I came across many videographers that find the 5000K color a tad too warm for their daylight fill. That is why I ditched the Cree MTG-2 and went for the XM-L2's. They are very picky and particular about the color rendition. I only wished the MTG-2 came in cooler flavors just for that reason. The Hyperboost is really in a class of its' own considering the ability to have a 3.2A output and driving to 80V, as well as being dimmable and compact. I have made many prototypes with the low CRI cool versions of the XML/XMl-2 and did not have any issues with off-color casts. I did however see a small but noticeable difference in the 3000Kish variety between the 90 CRI's as compared with the 75-80 ones. Hard to describe but preferable in video output to monitor and face colors. What I also want to see is a 24 volt 3A led (75W) which would be ideal with the Hyperboost from a 14.4 V DC LiIon brick.


----------



## jeffosborne (Mar 7, 2014)

White LED's with lesser CRI values can be improved by adding red and cyan LEDs to the mix:

http://www.candlepowerforums.com/vb...Rebel-LED-flood-light-with-red-and-cyan-boost

Jeff


----------



## chaosdsm (Mar 10, 2014)

Not sure what kind of LED's, driver, etc... they may be using, but Lumos with variable CCT from 3200K - 5600K, claims up to 98CRI with their LED lighting: I know it's not DIY, but perhaps, some research might turn up some useful info on what they use & how they build to further your ideas???

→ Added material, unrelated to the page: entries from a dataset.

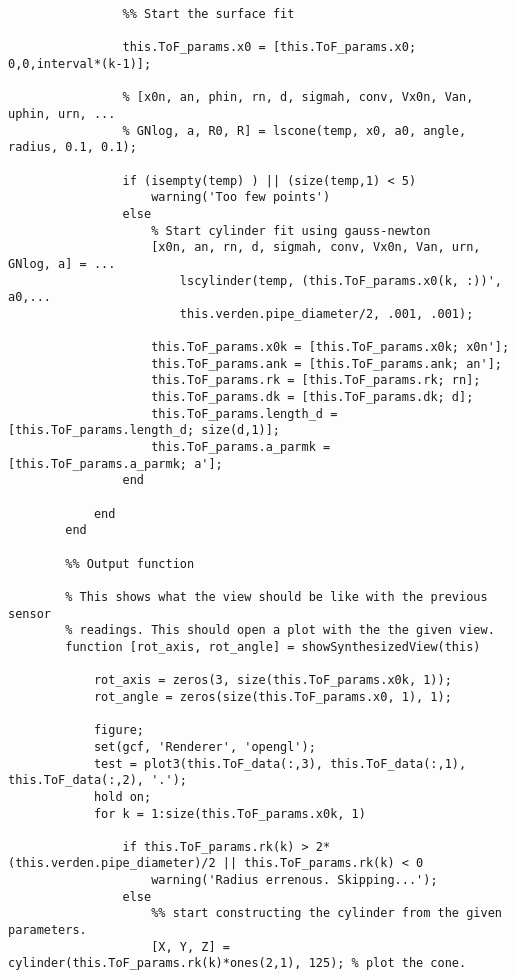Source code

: \begin{lstlisting}
                %% Start the surface fit
                
                this.ToF_params.x0 = [this.ToF_params.x0; 0,0,interval*(k-1)];
                
                % [x0n, an, phin, rn, d, sigmah, conv, Vx0n, Van, uphin, urn, ...
                % GNlog, a, R0, R] = lscone(temp, x0, a0, angle, radius, 0.1, 0.1);
                
                if (isempty(temp) ) || (size(temp,1) < 5)
                    warning('Too few points')
                else
                    % Start cylinder fit using gauss-newton
                    [x0n, an, rn, d, sigmah, conv, Vx0n, Van, urn, GNlog, a] = ...
                        lscylinder(temp, (this.ToF_params.x0(k, :))', a0,...
                        this.verden.pipe_diameter/2, .001, .001);
                    
                    this.ToF_params.x0k = [this.ToF_params.x0k; x0n'];
                    this.ToF_params.ank = [this.ToF_params.ank; an'];
                    this.ToF_params.rk = [this.ToF_params.rk; rn];
                    this.ToF_params.dk = [this.ToF_params.dk; d];
                    this.ToF_params.length_d = [this.ToF_params.length_d; size(d,1)];
                    this.ToF_params.a_parmk = [this.ToF_params.a_parmk; a'];
                end
                
            end
        end
        
        %% Output function
        
        % This shows what the view should be like with the previous sensor
        % readings. This should open a plot with the the given view.
        function [rot_axis, rot_angle] = showSynthesizedView(this)
            
            rot_axis = zeros(3, size(this.ToF_params.x0k, 1));
            rot_angle = zeros(size(this.ToF_params.x0, 1), 1);
            
            figure;
            set(gcf, 'Renderer', 'opengl');
            test = plot3(this.ToF_data(:,3), this.ToF_data(:,1), this.ToF_data(:,2), '.');
            hold on;
            for k = 1:size(this.ToF_params.x0k, 1)
                
                if this.ToF_params.rk(k) > 2*(this.verden.pipe_diameter)/2 || this.ToF_params.rk(k) < 0
                    warning('Radius errenous. Skipping...');
                else
                    %% start constructing the cylinder from the given parameters.
                    [X, Y, Z] = cylinder(this.ToF_params.rk(k)*ones(2,1), 125); % plot the cone.
                    

\end{lstlisting}
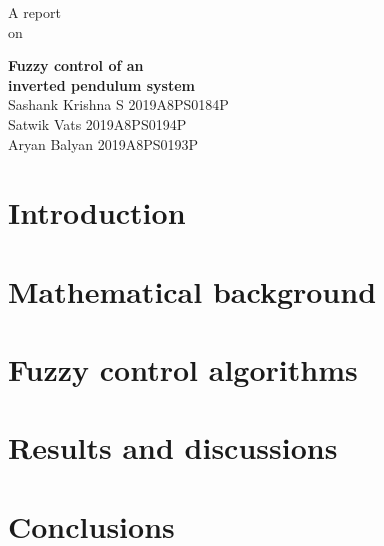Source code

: \documentclass[a4paper, 12pt]{article}
\begin{document}
\newcommand{\code}[1]{\colorbox{light-gray}{\texttt{#1}}}


\lstset{language=Matlab}


\begin{titlepage}
    \centering
    \vfill
    \begin{Large}
        A report \\ on \vspace{0.8cm} \\
    \end{Large}
    \textbf{\Huge  Fuzzy control of an \\ \vspace{0.6cm} inverted pendulum system} \\
    \vspace{10cm}
    \Large{ \hfill Sashank Krishna S \hfill 2019A8PS0184P \hspace{2cm}} \hfill \\ \vspace{0.5cm}
    \Large{ \hfill Satwik Vats  \hfill 2019A8PS0194P \hspace{2cm}} \hfill \\ \vspace{0.5cm}
    \Large{ \hfill Aryan Balyan \hfill 2019A8PS0193P \hspace{2cm}} \hfill \\ \vspace{0.5cm}

\end{titlepage}

\eject

\tableofcontents

\eject



\section{Introduction}

\section{Mathematical background}

\cite{ref1}

\section{Fuzzy control algorithms}

\section{Results and discussions}

\section{Conclusions}

\pagebreak

\printbibliography[heading=bibnumbered]


\pagebreak
\end{document}
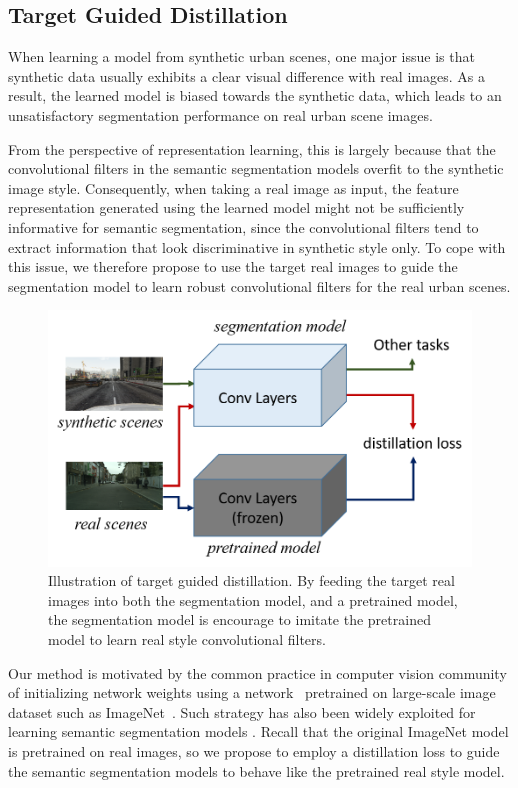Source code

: \documentclass[10pt,twocolumn,letterpaper]{article}
\begin{document}
\subsection{Target Guided Distillation}
\label{sec:rso}
When learning a model from synthetic urban scenes, one major issue is that synthetic data usually exhibits a clear visual difference with real images. As a result, the learned model is biased towards the synthetic data, which leads to an unsatisfactory segmentation performance on real urban scene images. 

From the perspective of representation learning, this is largely because that the convolutional filters in the semantic segmentation models overfit to the synthetic image style. Consequently, when taking a real image as input, the feature representation generated using the learned model might not be sufficiently informative for semantic segmentation, since the convolutional filters tend to extract information that look discriminative in synthetic style only. To cope with this issue, we therefore propose to use the target real images to guide the segmentation model to learn robust convolutional filters for the real urban scenes. 

\begin{figure}
\centering
\includegraphics[width=0.9\linewidth]{fig_rso.png}
\caption{Illustration of target guided distillation. By feeding the target real images into both the segmentation model, and a pretrained model, the segmentation model is encourage to imitate the pretrained model to learn real style convolutional filters.}
\label{fig:fig_rso}
\end{figure}

Our method is motivated by the common practice in computer vision community of initializing network weights using a network~\cite{he2016deep,simonyan2014very} pretrained on large-scale image dataset such as ImageNet~\cite{imagenet_cvpr09}. Such strategy has also been widely exploited for learning semantic segmentation models \cite{chen2016deeplab,yu2015multi,zhao2016pyramid}. Recall that the original ImageNet model is pretrained on real images, so we propose to employ a distillation loss to guide the semantic segmentation models to behave like the pretrained real style model. 
\end{document}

*300MK* 50W / 400W Tungsten Equiv. 12" x 12"
CRI 98 @ 3,200K
CRI 95 @ 5,600K 
1,100 lux @ 3.3' (1.0 m) @ 3,200K
1,200 lux @ 3.3' (1.0 m) @ 5,600K 

*500MKL* 120W / 800W Tungsten Equiv. 20 x 13"
CRI 98 @ 3,200K
CRI 95 @ 5,600K 
2,000 lux @ 3.3' (1.0 m) @ 3,200K
2,300 lux @ 3.3' (1.0 m) @ 5,600K 

*700MKL* 200W / 1500W Tungsten Equiv. 29 x 18"
CRI 98 @ 3,200K
CRI 95 @ 5,600K 
6,400 lux @ 3.3' (1.0 m) @ 3,200K
7,200 lux @ 3.3' (1.0 m) @ 5,600K


----------



## Briankauf (Mar 10, 2014)

Cool products from lumos. I haven't been able to dig up any info on which LEDs they are using.. But at that price point, i would guess they are hand selecting their LEDs at a premium. Perhaps they buy large quantities and pick out those examples that fit their needs...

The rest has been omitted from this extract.